Everyone likes playing Jacques Cousteau – the explorers and early adopters, that drop anchor and then run back to tell their friends they were the first ones here. Ya know, those people that you hear saying “Dude, I was like the 3rd person on Twitter!” Fine, so why not reward these advocates with special promotions and offers, select to them and their early-bird-brethren? Try offering discounts for those that sign up early and help you promote your brand to their network. Marketers using crowdfunding platforms like Kickstarter and IndiGoGo leverage this technique via rewards to their investors which are often free/discounted versions of the products they’re raising funds for. And speaking of crowdfunding campaigns, if you’re running one and want visitors to your coming soon page to donate, make sure you share a link to the campaign.
While you may not have a fully functional website to play host to, you can still share good press through a blog. OkCupid used its blog (OkTrends) to not only keep early users engaged in the online dating scene and their product, but it helped fuel the eventual customer base OkCupid was able to amasse before being acquired by Match.com.
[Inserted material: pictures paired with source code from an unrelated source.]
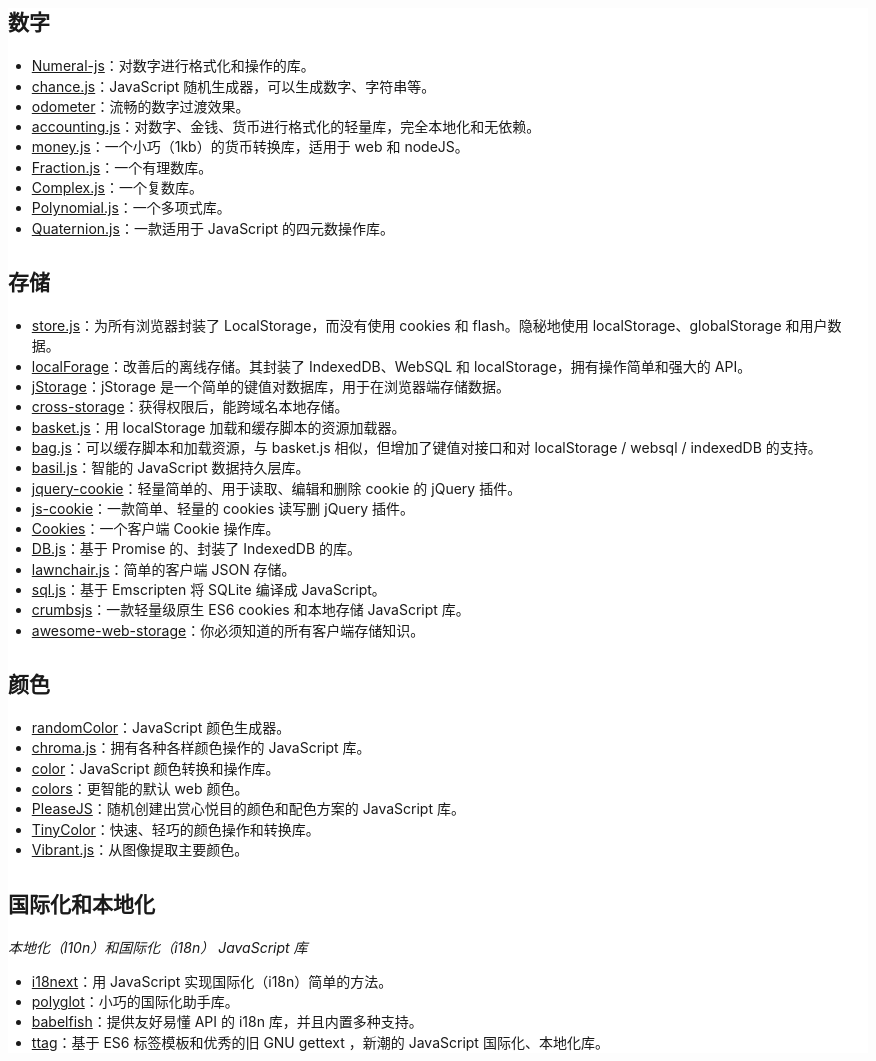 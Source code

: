 ## 数字

* [Numeral-js](https://github.com/adamwdraper/Numeral-js)：对数字进行格式化和操作的库。
* [chance.js](https://github.com/chancejs/chancejs)：JavaScript 随机生成器，可以生成数字、字符串等。
* [odometer](https://github.com/HubSpot/odometer)：流畅的数字过渡效果。
* [accounting.js](https://github.com/josscrowcroft/accounting.js)：对数字、金钱、货币进行格式化的轻量库，完全本地化和无依赖。
* [money.js](https://github.com/josscrowcroft/money.js)：一个小巧（1kb）的货币转换库，适用于 web 和 nodeJS。
* [Fraction.js](https://github.com/infusion/Fraction.js)：一个有理数库。
* [Complex.js](https://github.com/infusion/Complex.js)：一个复数库。
* [Polynomial.js](https://github.com/infusion/Polynomial.js)：一个多项式库。
* [Quaternion.js](https://github.com/infusion/Quaternion.js)：一款适用于 JavaScript 的四元数操作库。

## 存储

* [store.js](https://github.com/marcuswestin/store.js)：为所有浏览器封装了 LocalStorage，而没有使用 cookies 和 flash。隐秘地使用 localStorage、globalStorage 和用户数据。
* [localForage](https://github.com/mozilla/localForage)：改善后的离线存储。其封装了 IndexedDB、WebSQL 和 localStorage，拥有操作简单和强大的 API。
* [jStorage](https://github.com/andris9/jStorage)：jStorage 是一个简单的键值对数据库，用于在浏览器端存储数据。
* [cross-storage](https://github.com/zendesk/cross-storage)：获得权限后，能跨域名本地存储。
* [basket.js](https://github.com/addyosmani/basket.js)：用 localStorage 加载和缓存脚本的资源加载器。
* [bag.js](https://github.com/nodeca/bag.js)：可以缓存脚本和加载资源，与 basket.js 相似，但增加了键值对接口和对 localStorage / websql / indexedDB 的支持。
* [basil.js](https://github.com/Wisembly/basil.js)：智能的 JavaScript 数据持久层库。
* [jquery-cookie](https://github.com/carhartl/jquery-cookie)：轻量简单的、用于读取、编辑和删除 cookie 的 jQuery 插件。
* [js-cookie](https://github.com/js-cookie/js-cookie)：一款简单、轻量的 cookies 读写删 jQuery 插件。
* [Cookies](https://github.com/ScottHamper/Cookies)：一个客户端 Cookie 操作库。
* [DB.js](https://github.com/aaronpowell/db.js/)：基于 Promise 的、封装了 IndexedDB 的库。
* [lawnchair.js](https://github.com/brianleroux/lawnchair/)：简单的客户端 JSON 存储。
* [sql.js](https://github.com/kripken/sql.js)：基于 Emscripten 将 SQLite 编译成 JavaScript。
* [crumbsjs](https://github.com/nirtz89/crumbsjs)：一款轻量级原生 ES6 cookies 和本地存储 JavaScript 库。
* [awesome-web-storage](https://github.com/softvar/awesome-web-storage)：你必须知道的所有客户端存储知识。

## 颜色

* [randomColor](https://github.com/davidmerfield/randomColor)：JavaScript 颜色生成器。
* [chroma.js](https://github.com/gka/chroma.js)：拥有各种各样颜色操作的 JavaScript 库。
* [color](https://github.com/MoOx/color)：JavaScript 颜色转换和操作库。
* [colors](https://github.com/mrmrs/colors)：更智能的默认 web 颜色。
* [PleaseJS](https://github.com/Fooidge/PleaseJS)：随机创建出赏心悦目的颜色和配色方案的 JavaScript 库。
* [TinyColor](https://github.com/bgrins/TinyColor)：快速、轻巧的颜色操作和转换库。
* [Vibrant.js](https://github.com/jariz/vibrant.js/)：从图像提取主要颜色。

## 国际化和本地化

*本地化（l10n）和国际化（i18n） JavaScript 库*

* [i18next](https://github.com/i18next/i18next)：用 JavaScript 实现国际化（i18n）简单的方法。
* [polyglot](https://github.com/airbnb/polyglot.js)：小巧的国际化助手库。
* [babelfish](https://github.com/nodeca/babelfish/)：提供友好易懂 API 的 i18n 库，并且内置多种支持。
* [ttag](https://github.com/ttag-org/ttag)：基于 ES6 标签模板和优秀的旧 GNU gettext ，新潮的 JavaScript 国际化、本地化库。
Your coming soon page can have a snippet or two of your latest blog entries. We recommend using WordPress to manage your blog posts. The content you pump out should be geared toward the topics your prospective visitors are interested in. Copyblogger is a great resource to turn you into a blogging champ, helping you craft and curate the content that’s most suitable to your prospective audience. Be sure to enable comments so you can create a community within the blog, along with feedback and discussion from within your company, to your readers. And when you launch the full website, don’t forget to let your devoted blog subscribers know today is the day.
If blogging is one way to keep visitors and early sign-ups engaged, newsletters are a close cousin. Both are vehicles to produce content and send out to your followers.
Opting in with a blog is often done via RSS, which gets trickier if your readers are strictly using curated reading apps on their mobile devices. Whereas opting in for a newsletter on your coming soon page is as simple as having the visitor provide their contact info and submit.
On the ZeroBound coming soon page, the newsletter signup form is one of the main highlights, above the fold. Once the visitor provides name and email, those credentials are passed to a MailChimp mailing list so that they can be marketed to, with press and announcements from within ZeroBound HQ.
You can also see the callout to Help Us Launch, which brings visitors to ZeroBound’s IndieGoGo campaign.
In the early days, even before your coming soon page is launched, you can establish a presence for your brand on places like Facebook, Twitter, Pinterest, YouTube, LinkedIn, etc. Build your followers there with the intent of sending them to your coming soon page, once it launches. Likewise, it’s equally important to make sure your coming soon page links off to your (potentially more active) social profiles. Don’t spread your brand too thin by trying to be everywhere. Pick the social channels where the majority of your potential customers inhabit and start there. Better to build a solid following (of qualified leads) on one, than dribs and drabs on many.
Coming soon pages should be simple to put together and deliver some sooner-than-later traffic to your brand. Like all web initiatives, make sure the goals of launching this teaser are established. Avoid building a slightly pared down version of the full site that’s in progress. Your coming soon page needs to remain a simple marketing tool, used to build early followers and buzz.
Would be awesome of y’all to share some kick ass coming soon pages you’ve bumped into.